Gülerek "Hiç korkma, ben varım. Hadi, uyu Tamerin." dedi.
Ben yatağında uyurken o koltuğa geçmişti. Elinda çok anaç birisiydi. Benden sekiz yaş büyüktü ama onu zaman zaman annem olarak görmeyi seviyordum. Yanında kendimi güvende hissediyordum. O da sık sık sen benim kızımsın diye şakalar yapıyordu. Belki bir gün evlenirdi, çocukları olurdu. Hala yaşı gençti. Güzel bir kadındı. Seveceği ve sevileceği bir adamla olmasını istiyordum. Kaderlerimiz bu noktada benzemesindi. O, ömrü boyunca yalnız kalmasındı. Çocukları olsundu, mutlu bir aile hayatı yaşasındı. Elinda anne olmayı hakkeden bir kadındı. Belki de Fırtına Tanrısı ona böyle bir mutluluğu verirdi.

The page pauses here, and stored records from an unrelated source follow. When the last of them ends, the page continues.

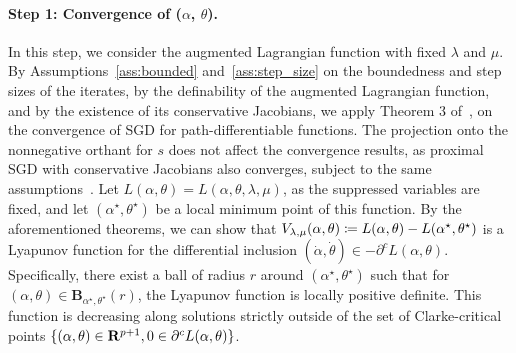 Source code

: \paragraph{Step 1: Convergence of ($\alpha$,  $\theta$).}  In this step, we consider the augmented Lagrangian function with fixed $\lambda$ and $\mu$.
By Assumptions~\ref{ass:bounded} and~\ref{ass:step_size} on the boundedness and step sizes of the iterates, by the definability of the augmented Lagrangian function, and by the existence of its conservative Jacobians, we apply Theorem 3 of~\cite{path-diff}, on the convergence of SGD for path-differentiable functions.
The projection onto the nonnegative orthant for $s$ does not affect the convergence results, as proximal SGD with conservative Jacobians also converges, subject to the same assumptions~\citep[Theorem 6.2]{Davis}.
Let $L(\alpha,\theta) = L(\alpha,\theta,\lambda,\mu)$, as the suppressed variables are fixed, and let $(\alpha^\star,\theta^\star)$ be a 
local 
minimum point of this function.
By the aforementioned theorems, we can show
that 
$V_{\lambda,\mu}(\alpha,\theta) \define L(\alpha,\theta) - L(\alpha^\star,\theta^\star)$ is a Lyapunov function for the differential inclusion $(\dot{\alpha},\dot{\theta}) \in -\partial^cL(\alpha,\theta)$. 
Specifically, there exist a ball of radius $r$ around $(\alpha^\star,\theta^\star)$ such that for $(\alpha,\theta) \in \mathbf{B}_{\alpha^\star,\theta^\star}(r)$, the Lyapunov function is locally positive definite. 
This function is decreasing along solutions strictly outside of the set of Clarke-critical points $\{(\alpha,\theta) \in \reals^{p+1}, 0 \in \partial^c L(\alpha,\theta)\}$.
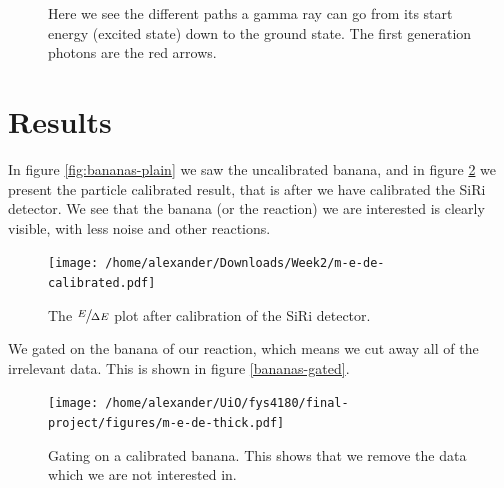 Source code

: \documentclass[a4paper,12pt]{article}
\begin{document}
\begin{figure}[H]
    \caption{Here we see the different paths a gamma ray can go from its
        start energy (excited state) down to the ground state. The first
        generation photons are the red arrows.}
    \label{fig:squiggly-states}
\end{figure}

\section{Results}

In figure \ref{fig:bananas-plain} we saw the uncalibrated banana,
and in figure \ref{fig:bananas-plain-calibrated} we present
the particle calibrated result, that is after we have calibrated
the SiRi detector. We see that the banana (or the reaction)
we are interested is clearly visible, with less noise and other reactions.

\begin{figure}[H]
    \centering
    \texttt{[image: /home/alexander/Downloads/Week2/m-e-de-calibrated.pdf]}
    \caption{The $\sfrac{E}{\Delta E}$ plot after calibration of the SiRi detector.}
    \label{fig:bananas-plain-calibrated}
\end{figure}

We gated on the banana of our reaction, which means we cut away
all of the irrelevant data. This
is shown in figure \ref{bananas-gated}.

\begin{figure}[H]
    \centering
    \texttt{[image: /home/alexander/UiO/fys4180/final-project/figures/m-e-de-thick.pdf]}
    \caption{Gating on a calibrated banana. This shows that we remove
    the data which we are not interested in.}
    \label{fig:bananas-gated}
\end{figure}
\end{document}
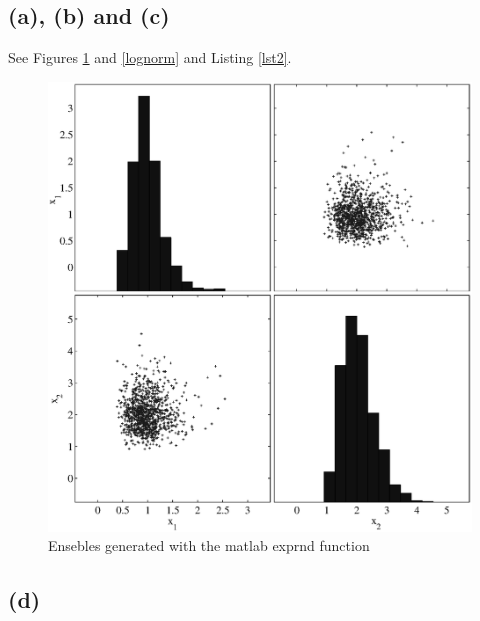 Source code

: \documentclass[fleqn, letterpaper]{tufte-handout}
\begin{document}
\subsection{(a), (b) and (c)}
See Figures \ref{norm} and \ref{lognorm} and Listing \ref{lst2}.
\begin{figure}
        \includegraphics[width=\textwidth]{problem2}
        \caption{Ensebles generated with the matlab {\ttfamily exprnd} function}
        \label{norm}
\end{figure}
\subsection{(d)}
\begin{minipage}{\linewidth}
        
\end{minipage}
\end{document}
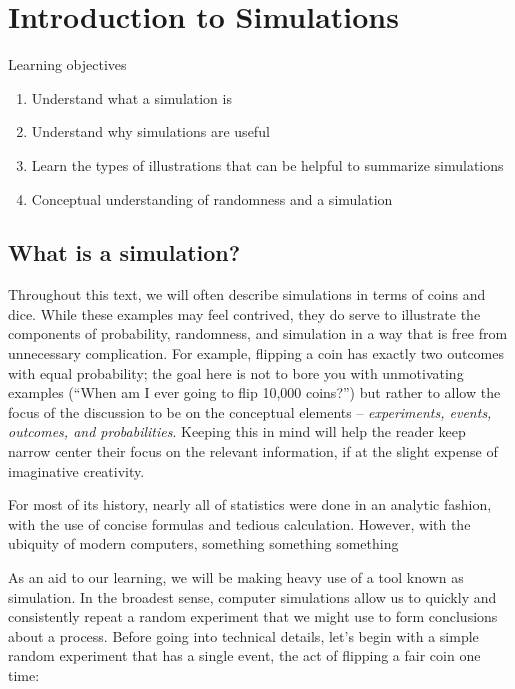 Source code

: \documentclass[
]{book}
\providecommand{\tightlist}{%
  \setlength{\itemsep}{0pt}\setlength{\parskip}{0pt}}
\theoremstyle{definition}
\theoremstyle{definition}
\theoremstyle{definition}
\theoremstyle{remark}
\begin{document}
\hypertarget{ch13}{%
\chapter{Introduction to Simulations}\label{ch13}}

Learning objectives

\begin{enumerate}
\def\labelenumi{\arabic{enumi}.}
\tightlist
\item
  Understand what a simulation is
\item
  Understand why simulations are useful
\item
  Learn the types of illustrations that can be helpful to summarize simulations
\item
  Conceptual understanding of randomness and a simulation
\end{enumerate}

\hypertarget{ch13_s1}{%
\section{What is a simulation?}\label{ch13_s1}}

Throughout this text, we will often describe simulations in terms of coins and dice. While these examples may feel contrived, they do serve to illustrate the components of probability, randomness, and simulation in a way that is free from unnecessary complication. For example, flipping a coin has exactly two outcomes with equal probability; the goal here is not to bore you with unmotivating examples (``When am I ever going to flip 10,000 coins?'') but rather to allow the focus of the discussion to be on the conceptual elements -- \emph{experiments, events, outcomes, and probabilities}. Keeping this in mind will help the reader keep narrow center their focus on the relevant information, if at the slight expense of imaginative creativity.

For most of its history, nearly all of statistics were done in an analytic fashion, with the use of concise formulas and tedious calculation. However, with the ubiquity of modern computers, something something something

As an aid to our learning, we will be making heavy use of a tool known as simulation. In the broadest sense, computer simulations allow us to quickly and consistently repeat a random experiment that we might use to form conclusions about a process. Before going into technical details, let's begin with a simple random experiment that has a single event, the act of flipping a fair coin one time:
\end{document}
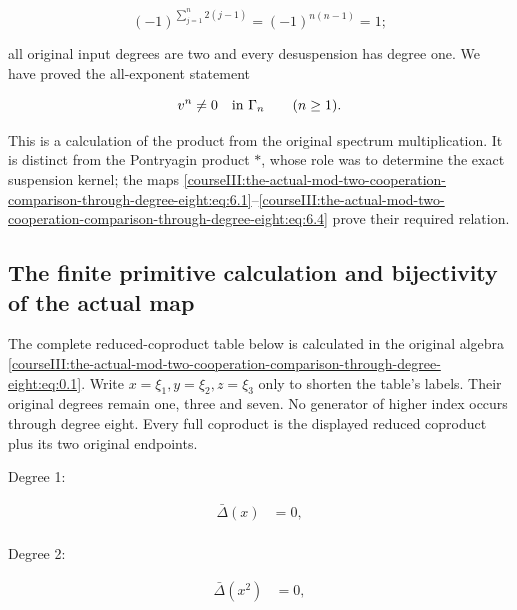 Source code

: \begin{equation}
(-1)^{\sum_{j=1}^n2(j-1)}=(-1)^{n(n-1)}=1;
\label{courseIII:the-actual-mod-two-cooperation-comparison-through-degree-eight:eq:6.4}
\end{equation}

all original input degrees are two and every desuspension has degree one. We have proved the all-exponent statement

\begin{equation}
v^n\neq0\quad\hbox{in }\Gamma_n\qquad(n\geq1).
\label{courseIII:the-actual-mod-two-cooperation-comparison-through-degree-eight:eq:6.5}
\end{equation}

This is a calculation of the product from the original spectrum multiplication. It is distinct from the Pontryagin product \(\ast\), whose role was to determine the exact suspension kernel; the maps \eqref{courseIII:the-actual-mod-two-cooperation-comparison-through-degree-eight:eq:6.1}--\eqref{courseIII:the-actual-mod-two-cooperation-comparison-through-degree-eight:eq:6.4} prove their required relation.

\subsection{The finite primitive calculation and bijectivity of the actual map}
\label{courseIII:the-actual-mod-two-cooperation-comparison-through-degree-eight:actual-eight-bijectivity}

\label{courseIII:the-actual-mod-two-cooperation-comparison-through-degree-eight:section-7}\label{courseIII:actual-degree8:7}

The complete reduced-coproduct table below is calculated in the original algebra \eqref{courseIII:the-actual-mod-two-cooperation-comparison-through-degree-eight:eq:0.1}. Write \(x=\xi_1,y=\xi_2,z=\xi_3\) only to shorten the table's labels. Their original degrees remain one, three and seven. No generator of higher index occurs through degree eight. Every full coproduct is the displayed reduced coproduct plus its two original endpoints.

Degree 1:

\[
\begin{aligned}
\bar\Delta(x)&=0,\\
\end{aligned}
\]

Degree 2:

\[
\begin{aligned}
\bar\Delta(x^{2})&=0,\\
\end{aligned}
\]

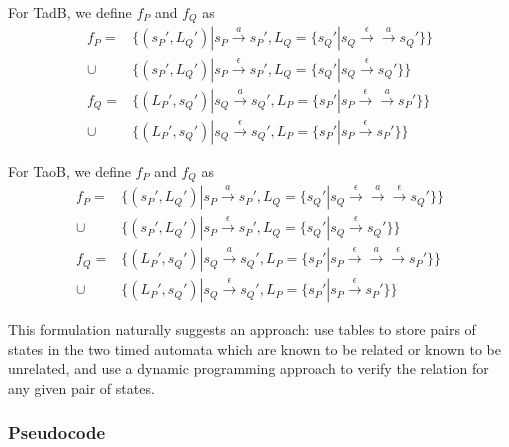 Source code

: \documentclass[a4paper]{llncs}
\begin{document}
For TadB, we define $f_P$ and $f_Q$ as
\begin{align*}
  f_P = & \{(s_P', L_Q') | s_P \xrightarrow{a} s_P', 
  L_Q=\{ s_Q' | s_Q \xrightarrow{\epsilon}\xrightarrow{a} s_Q'\}\} \\
  \cup & \{(s_P', L_Q') | s_P \xrightarrow{\epsilon} s_P', 
  L_Q=\{ s_Q' | s_Q \xrightarrow{\epsilon} s_Q'\}\} \\
  f_Q = & \{(L_P', s_Q') | s_Q \xrightarrow{a} s_Q', 
  L_P=\{ s_P' | s_P \xrightarrow{\epsilon}\xrightarrow{a} s_P'\}\} \\
  \cup & \{(L_P', s_Q') | s_Q \xrightarrow{\epsilon} s_Q', 
  L_P=\{ s_P' | s_P \xrightarrow{\epsilon} s_P'\}\} 
\end{align*}

For TaoB, we define $f_P$ and $f_Q$ as
\begin{align*}
  f_P = & \{(s_P', L_Q') | s_P \xrightarrow{a} s_P', 
  L_Q=\{ s_Q' | s_Q \xrightarrow{\epsilon}\xrightarrow{a}\xrightarrow{\epsilon} s_Q'\}\} \\
  \cup & \{(s_P', L_Q') | s_P \xrightarrow{\epsilon} s_P', 
  L_Q=\{ s_Q' | s_Q \xrightarrow{\epsilon} s_Q'\}\} \\
  f_Q = & \{(L_P', s_Q') | s_Q \xrightarrow{a} s_Q', 
  L_P=\{ s_P' | s_P \xrightarrow{\epsilon}\xrightarrow{a}\xrightarrow{\epsilon} s_P'\}\} \\
  \cup & \{(L_P', s_Q') | s_Q \xrightarrow{\epsilon} s_Q', 
  L_P=\{ s_P' | s_P \xrightarrow{\epsilon} s_P'\}\} 
\end{align*}

This formulation naturally suggests an approach: use tables to store
pairs of states in the two timed automata which are known to be
related or known to be unrelated, and use a dynamic programming
approach to verify the relation for any given pair of states.

\subsubsection{Pseudocode}
\end{document}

Uyandığım zaman Elinda odada değildi. Vakit ise epey geç olmuştu. Eyvah diye mırıldandım. Senatoya gidememiştim, planımı uygulayamamıştım. Elimi alnıma vurdum. Başım ise çok fena ağrıyordu. Halsizlikten ölüyor olabilirdim ama kalkmam lazımdı. Ben çökersem bu saraya ne olurdu? Koca bir kaos! Kimse benim gibi yürütemiyordu. Beceriksiz prenseslerle deli bir kral bu sarayı birbirine katardı. Yokluğumda düzeni bozmalarına izin veremezdim. Dün gece geride kalmıştı, bedenim hala acı çekiyordu ama ayakta kalmalıydım. Yoluma devam etmeliydim.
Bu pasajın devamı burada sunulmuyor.